**TASK TO COMPLETE**
If a line in the entries below includes the string "endpointid", copy it out.

**INFORMATION GIVEN**

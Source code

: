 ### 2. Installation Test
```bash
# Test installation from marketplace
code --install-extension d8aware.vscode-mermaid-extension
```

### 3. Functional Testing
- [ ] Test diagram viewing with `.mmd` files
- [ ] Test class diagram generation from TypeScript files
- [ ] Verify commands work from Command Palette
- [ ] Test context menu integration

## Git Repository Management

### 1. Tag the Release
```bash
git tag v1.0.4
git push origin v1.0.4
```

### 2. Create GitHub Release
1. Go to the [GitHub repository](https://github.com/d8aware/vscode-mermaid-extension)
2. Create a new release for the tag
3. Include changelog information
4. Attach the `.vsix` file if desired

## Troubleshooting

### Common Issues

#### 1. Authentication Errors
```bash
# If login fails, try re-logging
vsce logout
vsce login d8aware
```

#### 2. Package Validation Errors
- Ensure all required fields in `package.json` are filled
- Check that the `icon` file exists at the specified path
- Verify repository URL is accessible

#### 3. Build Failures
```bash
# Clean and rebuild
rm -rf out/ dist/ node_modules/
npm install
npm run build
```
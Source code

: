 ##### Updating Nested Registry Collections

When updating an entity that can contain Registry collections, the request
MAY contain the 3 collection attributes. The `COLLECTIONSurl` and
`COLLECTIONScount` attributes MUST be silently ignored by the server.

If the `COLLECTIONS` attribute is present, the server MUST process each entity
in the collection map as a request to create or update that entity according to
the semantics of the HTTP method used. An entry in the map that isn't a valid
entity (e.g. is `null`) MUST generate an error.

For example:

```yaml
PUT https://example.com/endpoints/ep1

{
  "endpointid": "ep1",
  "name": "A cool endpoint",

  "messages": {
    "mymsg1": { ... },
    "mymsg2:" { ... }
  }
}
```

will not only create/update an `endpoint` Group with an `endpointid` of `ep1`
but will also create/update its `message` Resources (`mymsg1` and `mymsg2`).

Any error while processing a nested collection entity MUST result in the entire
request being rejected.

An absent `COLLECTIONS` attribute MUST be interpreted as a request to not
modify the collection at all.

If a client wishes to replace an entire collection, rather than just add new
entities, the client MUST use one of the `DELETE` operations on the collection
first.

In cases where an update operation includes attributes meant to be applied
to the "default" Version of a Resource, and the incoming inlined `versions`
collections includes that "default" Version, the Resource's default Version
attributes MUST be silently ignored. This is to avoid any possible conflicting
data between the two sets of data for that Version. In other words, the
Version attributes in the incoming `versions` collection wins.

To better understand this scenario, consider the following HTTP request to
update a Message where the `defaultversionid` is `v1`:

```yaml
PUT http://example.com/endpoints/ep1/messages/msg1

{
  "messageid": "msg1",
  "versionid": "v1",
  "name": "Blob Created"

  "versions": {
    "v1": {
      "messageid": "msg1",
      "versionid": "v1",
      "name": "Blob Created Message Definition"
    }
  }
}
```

**EXERCISE RESPONSE**
  "endpointid": "ep1",
will not only create/update an `endpoint` Group with an `endpointid` of `ep1`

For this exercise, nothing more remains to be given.